Traversing the trade-offs betwixt country-of-the-fine art performance and the power to serve our user base at calibration, we implemented (in its latest iteration) an EfficientNetv2-based binary classifier: a convolutional network that has faster grooming speed and overall ameliorate parameters efficiency. It uses a combination of better designed architecture and scaling, with layers like MBConv (that utilizes i×ane convolutions to broad up the space and depth-wise convolutions for reducing the number of overall parameters) and FusedMBConv (that merges some steps of the
MBConv above for faster execution), to jointly optimize grooming speed and parameter efficiency. The model has been trained leveraging our GPU powered data centers in a continuous do of dataset, network and hyperparameters (the settings used to speed upwardly or amend the training performance) optimization.

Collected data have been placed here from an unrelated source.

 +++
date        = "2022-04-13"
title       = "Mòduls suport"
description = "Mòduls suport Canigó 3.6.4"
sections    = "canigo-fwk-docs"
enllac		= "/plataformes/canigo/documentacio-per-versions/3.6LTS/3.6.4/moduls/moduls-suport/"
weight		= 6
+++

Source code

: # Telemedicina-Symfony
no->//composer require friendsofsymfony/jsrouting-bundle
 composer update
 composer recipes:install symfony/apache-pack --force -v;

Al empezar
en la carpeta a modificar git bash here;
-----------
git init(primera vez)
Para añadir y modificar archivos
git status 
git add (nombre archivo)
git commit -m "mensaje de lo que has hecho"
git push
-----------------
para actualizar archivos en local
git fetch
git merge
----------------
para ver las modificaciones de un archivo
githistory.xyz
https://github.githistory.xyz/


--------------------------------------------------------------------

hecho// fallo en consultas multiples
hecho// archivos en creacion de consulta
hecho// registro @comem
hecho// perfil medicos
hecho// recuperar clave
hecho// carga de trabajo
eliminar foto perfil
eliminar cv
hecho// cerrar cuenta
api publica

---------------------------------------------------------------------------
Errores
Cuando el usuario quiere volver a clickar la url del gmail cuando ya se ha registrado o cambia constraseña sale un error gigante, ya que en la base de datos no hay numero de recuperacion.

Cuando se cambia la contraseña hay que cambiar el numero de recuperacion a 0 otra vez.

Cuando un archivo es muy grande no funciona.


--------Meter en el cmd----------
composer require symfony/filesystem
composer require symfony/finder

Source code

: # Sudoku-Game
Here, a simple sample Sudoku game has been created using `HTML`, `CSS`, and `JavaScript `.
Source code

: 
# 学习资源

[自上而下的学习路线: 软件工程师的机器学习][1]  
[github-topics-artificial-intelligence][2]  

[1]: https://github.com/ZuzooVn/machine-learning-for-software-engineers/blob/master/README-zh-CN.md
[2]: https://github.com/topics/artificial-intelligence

When analyzing its operation in different conditions (both offline and online) we are proud to state that it achieves world class performance (>98% accuracy, both in upsampled and product-like settings, with no clear tradeoffs between precision and recall).
What are nosotros releasing today?
Concomitantly with this White Paper, we are releasing on Github.com the source code we used to train the car learning engine powering the Individual Detector™, together with a
SavedModel to deploy the model equally it is (using TensorFlow Serving) and a checkpoint for maybe finetune information technology with additional images, improving its performance on samples that are important for specific use cases. In both scenarios, the repository comes with extensive documentation and a guide on how to perform those actions, in club to make the experience as smooth as possible for all the scientists, engineers or product folks around the world.
This version of the Private Detector™ is released nether the Apache License, so that it is bachelor for everyone to implement it as the standard for blurring lewd images as it is, or later on fine tuning information technology with additional training samples. Improvements to the architecture or to the overall code quality and construction are welcome.
Check out bumble-tech for whatever other exciting projects happening at Bumble.